At this point we began serious performance studies based on automated tests using Empirix Hammer machines to generate tens of thousands of calls. Audio handling was soon identified as a key hot spot. We implemented several optimizations, including a shared local FetchResultCache that integrated with the Nuance audio system. As part of this effort, we made sure that we implemented all the proper VoiceXML 2.0 fetch semantics, including the maxage and maxstale attributes and properties. We also added the HTTP If-Modified-Since optimization, so that if we already had a cached response, and got back a "not modified" result, we could continue using that cached response. This work had a very solid payoff, teaching us that application developers really need to think carefully about audio age and staleness, and voice browser implementers need to focus in on audio handling efficiency.
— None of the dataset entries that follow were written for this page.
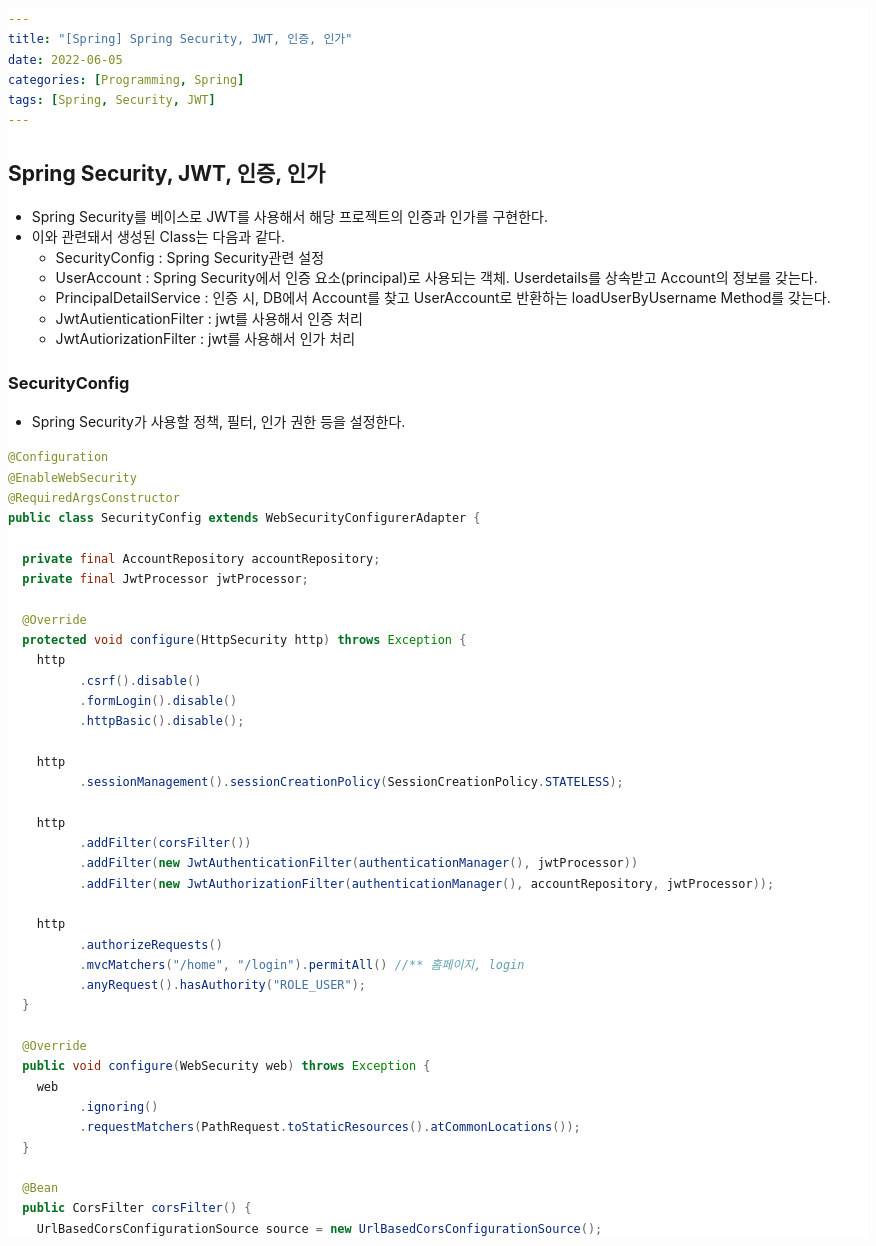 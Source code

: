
 ```yaml
---
title: "[Spring] Spring Security, JWT, 인증, 인가"
date: 2022-06-05
categories: [Programming, Spring]
tags: [Spring, Security, JWT]
---
```


## **Spring Security, JWT, 인증, 인가**

- Spring Security를 베이스로 JWT를 사용해서 해당 프로젝트의 인증과 인가를 구현한다.
- 이와 관련돼서 생성된 Class는 다음과 같다.
  - SecurityConfig : Spring Security관련 설정
  - UserAccount : Spring Security에서 인증 요소(principal)로 사용되는 객체. Userdetails를 상속받고 Account의 정보를 갖는다.
  - PrincipalDetailService : 인증 시, DB에서 Account를 찾고 UserAccount로 반환하는 loadUserByUsername Method를 갖는다.
  - JwtAutienticationFilter : jwt를 사용해서 인증 처리
  - JwtAutiorizationFilter : jwt를 사용해서 인가 처리

### **SecurityConfig**

- Spring Security가 사용할 정책, 필터, 인가 권한 등을 설정한다.

```java
@Configuration
@EnableWebSecurity
@RequiredArgsConstructor
public class SecurityConfig extends WebSecurityConfigurerAdapter {

  private final AccountRepository accountRepository;
  private final JwtProcessor jwtProcessor;

  @Override
  protected void configure(HttpSecurity http) throws Exception {
    http
          .csrf().disable()
          .formLogin().disable()
          .httpBasic().disable();

    http
          .sessionManagement().sessionCreationPolicy(SessionCreationPolicy.STATELESS);

    http
          .addFilter(corsFilter())
          .addFilter(new JwtAuthenticationFilter(authenticationManager(), jwtProcessor))
          .addFilter(new JwtAuthorizationFilter(authenticationManager(), accountRepository, jwtProcessor));

    http
          .authorizeRequests()
          .mvcMatchers("/home", "/login").permitAll() //** 홈페이지, login
          .anyRequest().hasAuthority("ROLE_USER");
  }

  @Override
  public void configure(WebSecurity web) throws Exception {
    web
          .ignoring()
          .requestMatchers(PathRequest.toStaticResources().atCommonLocations());
  }

  @Bean
  public CorsFilter corsFilter() {
    UrlBasedCorsConfigurationSource source = new UrlBasedCorsConfigurationSource();
```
These performance studies also showed that the voice browser process in its totality was a relative performance hog. Over the next year (2002) we put a lot of effort in measuring performance and fixing hot spots. Overall we applied hundreds of small (and not so small) optimization to the core interpreter, getting it to run three to four times faster. We used Rational Quantify, HPjmeter, and various timed tests. Towards the end of the year we found that the core interpreter was now taking very little time in the full system test. The hot spots in the voice browser process had become logging and speech engine interaction. So today we're focused on improving framework (as opposed to core interpreter) performance. Garbage collection improvements also look like they could have significant payoffs, so we are experimenting with JVM garbage collection property settings and object reference nullification.
Today's VoxGateway
Motorola was forced to discontinue its voice server business in late 2001 as the telecom industry suffered through its historic downturn. MIX was aimed primarily at the large carrier marketplace, and carriers were terribly burdened with debt from the 3G spectrum auctions and the capital investment made during the Internet boom. But even though MIX was no longer a product, it still made good sense to keep on developing and source licensing the VoxGateway: we had a reasonable base of licensees, with an ongoing flow of interest from other companies.
The VoxGateway is also extremely useful to us as we work to understand the new area of multimodal (visual and voice) interfaces. In 2001 we were able to use it to quickly put together a research multimodal server called the Multimodal Fusion Server (MFS). The MFS runs a dialect of VoiceXML called MMVXML, and it uses a research version of SpeechWorks OSR 1.0. The MFS runs in conjunction with multimodal-enabled iDEN i90c handsets on the Nextel national network. A technology called Distributed Speech Recognition (DSR) runs on both handset and server to greatly improve recognition rates. One of our sample Java multimodal applications on the i90c handsets consistently amazed people with good recognition rates for a huge Chicago street address grammar. We are continuing these experiments to be ready to support multimodal applications as the W3C multimodal standards emerge.